Dr Michael Hrebeniak is an academic, author, jazz musician, and journalist.

Dr Hrebeniak is Director of Studies in English at Wolfson College and Lecturer in English at Magdalene College, Cambridge. He previously taught Humanities and Jazz History at the Royal Academy of Music and Metropolitan Studies at New York University, and held a Research Fellowship at Cranfield University, where he explored the uses of art in organisational leadership across the areas of climate change and creativity.
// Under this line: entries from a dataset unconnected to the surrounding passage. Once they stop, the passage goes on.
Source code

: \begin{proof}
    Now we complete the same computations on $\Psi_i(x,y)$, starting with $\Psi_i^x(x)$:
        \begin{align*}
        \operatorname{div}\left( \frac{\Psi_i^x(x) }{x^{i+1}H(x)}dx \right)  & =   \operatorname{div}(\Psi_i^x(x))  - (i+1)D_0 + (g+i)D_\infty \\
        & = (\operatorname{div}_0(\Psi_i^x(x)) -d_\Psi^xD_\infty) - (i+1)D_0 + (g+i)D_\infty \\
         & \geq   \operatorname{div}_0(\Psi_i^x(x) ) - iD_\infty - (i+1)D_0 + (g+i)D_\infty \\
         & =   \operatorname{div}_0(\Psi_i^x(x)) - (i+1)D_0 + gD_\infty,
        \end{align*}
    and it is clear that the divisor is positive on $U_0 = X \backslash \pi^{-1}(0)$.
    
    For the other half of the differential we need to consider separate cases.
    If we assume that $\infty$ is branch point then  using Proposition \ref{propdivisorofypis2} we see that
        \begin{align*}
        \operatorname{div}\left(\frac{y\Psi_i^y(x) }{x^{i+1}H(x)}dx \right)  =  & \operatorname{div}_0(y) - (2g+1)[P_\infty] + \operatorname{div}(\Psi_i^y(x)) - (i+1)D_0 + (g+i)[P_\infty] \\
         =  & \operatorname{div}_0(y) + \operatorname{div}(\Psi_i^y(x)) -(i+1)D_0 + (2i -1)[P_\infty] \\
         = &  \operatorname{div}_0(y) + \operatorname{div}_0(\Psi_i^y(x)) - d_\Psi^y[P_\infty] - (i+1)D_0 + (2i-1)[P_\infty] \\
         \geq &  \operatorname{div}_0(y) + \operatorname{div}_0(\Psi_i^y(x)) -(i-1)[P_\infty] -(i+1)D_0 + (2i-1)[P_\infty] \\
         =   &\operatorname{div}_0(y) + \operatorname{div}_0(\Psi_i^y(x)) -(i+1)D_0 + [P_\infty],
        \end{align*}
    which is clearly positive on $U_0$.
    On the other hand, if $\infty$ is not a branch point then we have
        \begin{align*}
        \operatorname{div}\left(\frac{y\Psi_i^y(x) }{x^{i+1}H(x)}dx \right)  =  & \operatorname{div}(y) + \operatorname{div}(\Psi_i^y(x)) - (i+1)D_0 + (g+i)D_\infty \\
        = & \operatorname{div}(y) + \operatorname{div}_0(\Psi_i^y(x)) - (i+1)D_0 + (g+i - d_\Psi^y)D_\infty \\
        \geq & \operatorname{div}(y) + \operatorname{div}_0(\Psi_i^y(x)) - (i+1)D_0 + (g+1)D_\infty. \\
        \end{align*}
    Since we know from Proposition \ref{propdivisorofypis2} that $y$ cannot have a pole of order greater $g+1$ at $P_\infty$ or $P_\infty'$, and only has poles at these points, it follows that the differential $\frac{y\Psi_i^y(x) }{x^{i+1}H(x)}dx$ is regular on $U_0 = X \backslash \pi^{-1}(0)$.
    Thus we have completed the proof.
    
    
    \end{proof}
He has also served as Producer for Optic Nerve, an independent company specialising in poetry documentaries for Channel 4. He currently co-leads the English Faculty’s Performance Research Rhizome and the Performance: Art-Critique-Experiment (P:ACE) collaboration between Cambridge and Central Saint Martins, and chairs the Faculty’s Visual Culture Subject Group.[1]

His concern with interdisciplinarity informed his first book, Action Writing: Jack Kerouac’s Wild Form, published by Southern Illinois University Press in 2006 and nominated for an MLA prize. It offers a direct engagement with the mid-century American cultural field. He is currently working on two new books: a study of ecological currents in postwar American poetry, and a psychogeographical account of the medieval Stourbridge Fair.[2] He has been interested in places and atmospheres ever since he was a boy: “I grew up in an area of suburban north-west London striking for its lack of character – a nowhere kind of place where 20th century development wiped out the past. I suppose I’ve always been attentive to traces of cultural memory. As a child, I lacked the language to frame it as such, but I'm interested in the habitat and signatures of place and how they’re encoded within the material forms of the commonplace. I remain inveterately curious – a kind of urban Thoreau”.[3]

His journalism has appeared in The Guardian, The Observer, and the Times Literary Supplement. From 2002 to 2007 he was Visiting Fellow at the Praxis Centre at Cranfield University School of Management, where he researched the yoking of the arts to the fostering of creativity and sustainability across organisations, including central government. He is also the editor of Radical Poetics, and has appeared on BBC Radio 4.[4]

Hrebeniank was one of 224 academics that signed a letter in The Guardian in February 2019 in support of the school climate strike protests.[5]